Et voici la nouveauté de cet automne : « l’adaptive Learning ».
Le vieux rêve de Skinner va-t-il se réaliser ? La machine à enseigner a-t-elle un avenir ? L’intelligence artificielle va-t-elle faire revivre l’adaptive Learning ?
A cette adresse, sur ce blog qui se nomme « les bons profs » (!) http://blog.lesbonsprofs.com/avez-vous-entendu-parler-de-adaptive-learning/ on peut lire ce billet qui nous présente cette approche. Dès à présent les médias s’en emparent et bientôt les échanges vont se propager sur cette pseudo nouveauté du monde de l’enseignement et des technologies. Dans cet article publié par Educpro : http://www.letudiant.fr/educpros/actualite/l-adaptive-learning-la-revolution-qui-vient.html, on y retrouve les ingrédients habituels de toute proposition techno pédagogique qui pourrait changer la face de l’enseignement secondaire et supérieur. Après les classes inversées et les MOOCs, voici donc le dernier avatar de la course à l’innovation pédagogique. Innovation et pas invention car l’adaptive Learning n’est pas une nouveauté loin de là.

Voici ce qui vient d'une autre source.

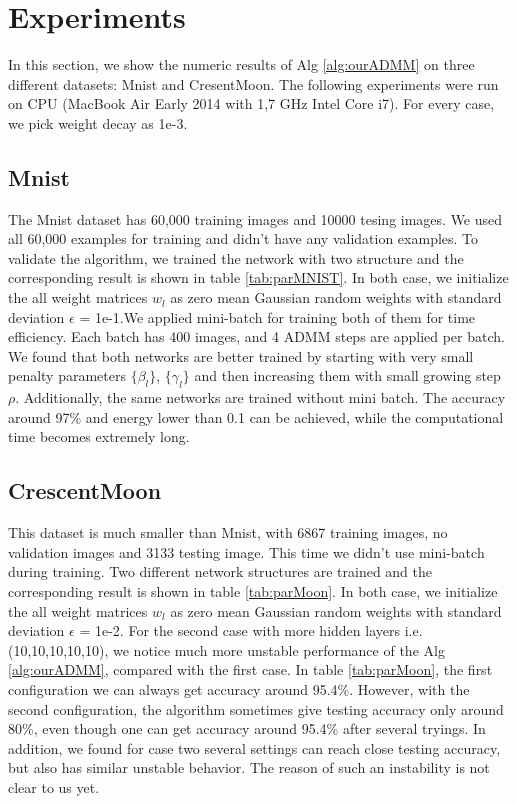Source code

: \documentclass[letterpaper, 10 pt, conference]{ieeeconf}  %
\begin{document}
\section{Experiments} \label{experiment}
In this section, we show the numeric results of Alg \ref{alg:ourADMM} on three different datasets: Mnist and CresentMoon. The following experiments were run on CPU (MacBook Air Early 2014 with 1,7 GHz Intel Core i7). For every case, we pick weight decay as 1e-3.

\subsection{Mnist}
The Mnist dataset has 60,000 training images and 10000 tesing images. We used all 60,000 examples for training and didn't have any validation examples. To validate the algorithm, we trained the network with two structure and the corresponding result is shown in table  \ref{tab:parMNIST}.  In both case, we initialize the all weight matrices $w_l$ as zero mean Gaussian random weights with standard deviation $\epsilon$ = 1e-1.We applied mini-batch for training both of them for time efficiency. Each batch has 400 images, and 4 ADMM steps are applied per batch. We found that both networks are better trained by starting with very small penalty parameters $\{\beta_l\}$, $\{\gamma_l\}$ and then increasing them with small growing step $\rho$. Additionally, the same networks are trained without mini batch. The accuracy around 97\% and energy lower than 0.1 can be achieved, while the computational time becomes extremely long.

\subsection{CrescentMoon}
This dataset is much smaller than Mnist, with 6867 training images, no validation images and 3133 testing image. This time we didn't use mini-batch during training. Two different network structures are trained and the corresponding result is shown in table  \ref{tab:parMoon}. In both case, we initialize the all weight matrices $w_l$ as zero mean Gaussian random weights with standard deviation $\epsilon$ = 1e-2. For the second case with more hidden layers i.e. (10,10,10,10,10), we notice much more unstable performance of the Alg \ref{alg:ourADMM}, compared with the first case. In table \ref{tab:parMoon}, the first configuration we can always get accuracy around 95.4\%. However, with the second configuration, the algorithm sometimes give testing accuracy only around 80\%, even though one can get accuracy around 95.4\% after several tryings.  In addition, we found for case two several settings can reach close testing accuracy, but also has similar unstable behavior. The reason of such an instability is not clear to us yet.
\end{document}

On pourra lire aussi http://www.journaldunet.com/solutions/expert/62170/l-adaptive-learning-ou-le-big-data-au-service-de-l-apprenant.shtml ce texte de Anthony Hié(ICP Paris) dont j’ai extrait ce passage qui présente l’Adaptive Learning : « Les Big Data, masses de données disponibles collectées sur nos profils et nos habitudes de surf sur Internet, permettent de mieux cibler nos attentes et d’adapter le contenu d’un cours en fonction des spécificités de chaque étudiant, c’est l’Adaptive Learning. Grâce à des algorithmes de plus en plus complexes nous entrons dans une logique désormais possible de personnalisation avancée, déjà bien connue, et qui a fait ses preuves dans les stratégies marketing.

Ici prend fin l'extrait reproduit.